The state of Colorado codified the right to abortion into state law while Massachusetts adopted legislation establishing a right to both abortion and “gender-affirming” healthcare for the trans-identified community.
Guttmacher’s year-end report categorized each state on a scale ranging from “most restrictive” to “most protective.” The 12 states labeled as “most restrictive” all have near-total abortion bans in effect: Alabama, Arkansas, Idaho, Kentucky, Louisiana, Mississippi, Missouri, Oklahoma, South Dakota, Tennessee, Texas and West Virginia.
Arizona was the only state classified as “very restrictive” while the states of Florida, Georgia, Iowa, Kansas, Nebraska, North Carolina, North Dakota, Ohio, Pennsylvania, South Carolina, Utah and Wisconsin have abortion policies on the books deemed “restrictive” by Guttmacher. States with middle-of-the-road abortion policies, having what Guttmacher called “some restrictions/protections,” are Delaware, Michigan, Minnesota, Montana, Nevada, New Hampshire, Rhode Island, Virginia and Wyoming.
Colorado, Connecticut, Illinois, Maryland, Massachusetts and Washington have “protective” abortion laws, as defined by Guttmacher. Guttmacher describes the abortion laws in Alaska, California, New Jersey, New Mexico, New York and Vermont as “very protective” while Oregon has the “most protective” abortion policies.
Susan B. Anthony Pro-Life America, an advocacy group that has compiled its own map illustrating the differences in state laws on abortion, estimates that more than 125,000 babies have been saved from abortion in states with total or near-total bans on abortion. The organization contends that a 15-week abortion ban in Florida and additional pro-life laws currently struck down by court orders have prevented nearly 50,000 additional abortions.

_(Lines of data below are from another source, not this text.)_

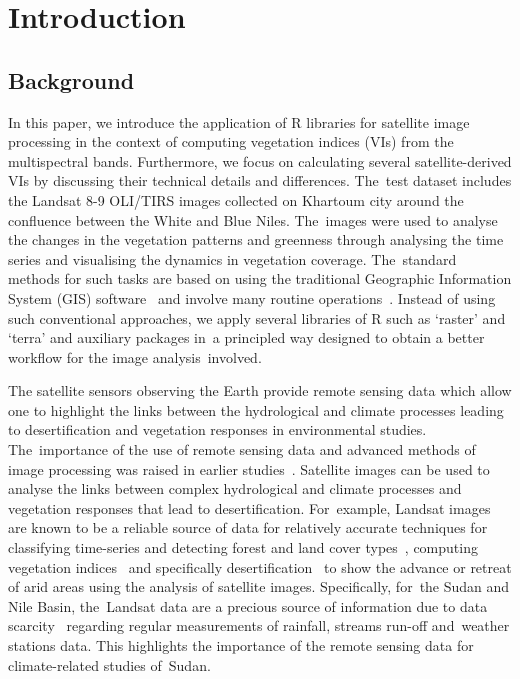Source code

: \documentclass[jimaging,article,accept,pdftex,moreauthors]{Definitions/mdpi}
\begin{document}
\section{Introduction}
\unskip

\subsection{Background}

In this paper, we introduce the application of R libraries for satellite image processing in the context of computing vegetation indices (VIs) from the multispectral bands. Furthermore, we focus on calculating several satellite-derived VIs by discussing their technical details and differences. The~test dataset includes the Landsat 8-9 OLI/TIRS images collected on Khartoum city around the confluence between the White and Blue Niles. The~images were used to analyse the changes in the vegetation patterns and greenness through analysing the time series and visualising the dynamics in vegetation coverage. The~standard methods for such tasks are based on using the traditional Geographic Information System (GIS) %
 software~\cite{AHMED201829} and involve many routine operations~\cite{Hawash,YOUSSEF2020103777,6621869,Aldoma}. Instead of using such conventional approaches, we apply several libraries of R such as `raster' and `terra' and auxiliary packages in~a principled way designed to obtain a better workflow for the image analysis~involved.

The satellite sensors observing the Earth provide remote sensing data which allow one to highlight the links between the hydrological and climate processes leading to desertification and vegetation responses in environmental studies. The~importance of the use of remote sensing data and advanced methods of image processing was raised in earlier \mbox{studies~\cite{su14137871,ELBASTAWESY2017252,SOSNOWSKI201651,GORSEVSKI201364}.} Satellite images can be used to analyse the links between complex hydrological and climate processes and vegetation responses that lead to desertification. For~example, Landsat images are known to be a reliable source of data for relatively accurate techniques for classifying time-series and detecting forest and land cover types~\cite{WILSON2002385,Lemenkova202227,4293065,SALIH2017S21}, computing vegetation indices~\cite{5416935,Lemenkova202229,1026428} and specifically desertification~\cite{RIVERAMARIN2022104829} to show the advance or retreat of arid areas using the analysis of satellite images. Specifically, for~the Sudan and Nile Basin, the~Landsat data are a precious source of information due to data scarcity~\cite{Ali} regarding regular measurements of rainfall, streams run-off and~weather stations data. This highlights the importance of the remote sensing data for climate-related studies of~Sudan.
\end{document}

While not mentioned in the report, 21 cities declared themselves “sanctuary cities for the unborn” in 2022, bringing the number of cities that outlaw abortion within their city limits to 60. Lea County, New Mexico has taken the step of banning abortion within the unincorporated parts of the county, which is located in a state where abortion remains legal following the Dobbs ruling. All of the “sanctuary cities for the unborn” are located in Texas, Nebraska, Ohio, Louisiana, Iowa and New Mexico.